(DIRECTIONS):
Pictures aside, repeat all the entries below exactly as they appear.

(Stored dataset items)
_ _ _ _ _ _ _

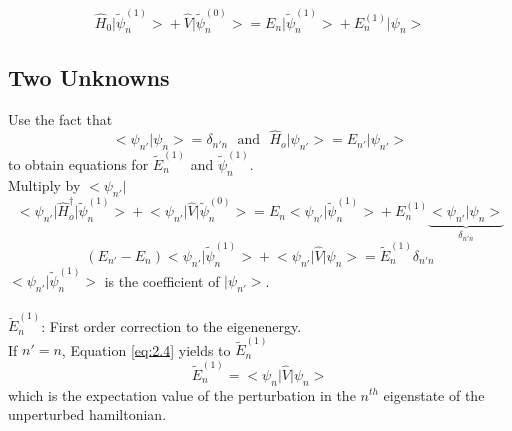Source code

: \documentclass[12pt]{article}
\begin{document}
\begin{equation}
  \label{eq:2.3}
	\hat{H}_0 \big|\tilde{\psi}^{(1)}_n \big> + 
	\hat{V}\big| \tilde{\psi}^{(0)}_n \big> = 
	E_n \big|\tilde{\psi}^{(1)}_n \big> + E^{(1)}_n \big|\psi_n \big> 
\end{equation}
\subsection{Two Unknowns}

Use the fact that
\[\big< \psi_{n'} \big| \psi_n\big> = \delta_{n'n}\,\,\,\,\text{and}\,\,\,\,\hat{H}_o \big|\psi_{n'}
\big> = E_{n'} \big | \psi_{n'} \big>\]
to obtain equations for $\tilde{E}^{(1)}_n$ and $\tilde{\psi}^{(1)}_n$.\\

Multiply by $\big< \psi_{n'} \big|$ 
\begin{equation*}
	\big< \psi_{n'} \big|\hat{H}^\dag_o \big|\tilde{\psi}^{(1)}_n \big> + 
	\big< \psi_{n'} \big|\hat{V}\big| \tilde{\psi}^{(0)}_n \big> = 
	E_n \big< \psi_{n'} \big|\tilde{\psi}^{(1)}_n \big> + E^{(1)}_n \underbrace{\big< \psi_{n'}
	\big|\psi_n \big>}_{\delta_{n'n}} 
\end{equation*}
\begin{equation}
\label{eq:2.4}
	\left(E_{n'} - E_n\right)\big< \psi_{n'} \big|\tilde{\psi}^{(1)}_n \big> +
	\big< \psi_{n'} \big|\hat{V}\big| \psi_n \big> = \tilde{E}^{(1)}_n \delta_{n'n}
\end{equation}
$\big< \psi_{n'} \big|\tilde{\psi}^{(1)}_n \big>  $ is the coefficient of $\big|\psi_{n'} \big>$.\\
\\
$\tilde{E}^{(1)}_n $: First order correction to the eigenenergy.\\

If $n'=n$, Equation \ref{eq:2.4} yields to $\tilde{E}^{{(1)}}_n$ 
\begin{equation*}
	\boxed{\tilde{E}^{(1)}_n =	\big< \psi_{n} \big|\hat{V}\big| \psi_n \big>  }
\end{equation*}
which is the expectation value of the perturbation in the $n^{th}$ eigenstate of the unperturbed hamiltonian.
\\
\end{document}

_ _ _ _ _ _ _

(EXERCISE RESPONSE):
Source code

: \documentclass[12pt]{article}
\begin{document}
\begin{equation}
  \label{eq:2.3}
	\hat{H}_0 \big|\tilde{\psi}^{(1)}_n \big> + 
	\hat{V}\big| \tilde{\psi}^{(0)}_n \big> = 
	E_n \big|\tilde{\psi}^{(1)}_n \big> + E^{(1)}_n \big|\psi_n \big> 
\end{equation}
\subsection{Two Unknowns}

Use the fact that
\[\big< \psi_{n'} \big| \psi_n\big> = \delta_{n'n}\,\,\,\,\text{and}\,\,\,\,\hat{H}_o \big|\psi_{n'}
\big> = E_{n'} \big | \psi_{n'} \big>\]
to obtain equations for $\tilde{E}^{(1)}_n$ and $\tilde{\psi}^{(1)}_n$.\\

Multiply by $\big< \psi_{n'} \big|$ 
\begin{equation*}
	\big< \psi_{n'} \big|\hat{H}^\dag_o \big|\tilde{\psi}^{(1)}_n \big> + 
	\big< \psi_{n'} \big|\hat{V}\big| \tilde{\psi}^{(0)}_n \big> = 
	E_n \big< \psi_{n'} \big|\tilde{\psi}^{(1)}_n \big> + E^{(1)}_n \underbrace{\big< \psi_{n'}
	\big|\psi_n \big>}_{\delta_{n'n}} 
\end{equation*}
\begin{equation}
\label{eq:2.4}
	\left(E_{n'} - E_n\right)\big< \psi_{n'} \big|\tilde{\psi}^{(1)}_n \big> +
	\big< \psi_{n'} \big|\hat{V}\big| \psi_n \big> = \tilde{E}^{(1)}_n \delta_{n'n}
\end{equation}
$\big< \psi_{n'} \big|\tilde{\psi}^{(1)}_n \big>  $ is the coefficient of $\big|\psi_{n'} \big>$.\\
\\
$\tilde{E}^{(1)}_n $: First order correction to the eigenenergy.\\

If $n'=n$, Equation \ref{eq:2.4} yields to $\tilde{E}^{{(1)}}_n$ 
\begin{equation*}
	\boxed{\tilde{E}^{(1)}_n =	\big< \psi_{n} \big|\hat{V}\big| \psi_n \big>  }
\end{equation*}
which is the expectation value of the perturbation in the $n^{th}$ eigenstate of the unperturbed hamiltonian.
\\
\end{document}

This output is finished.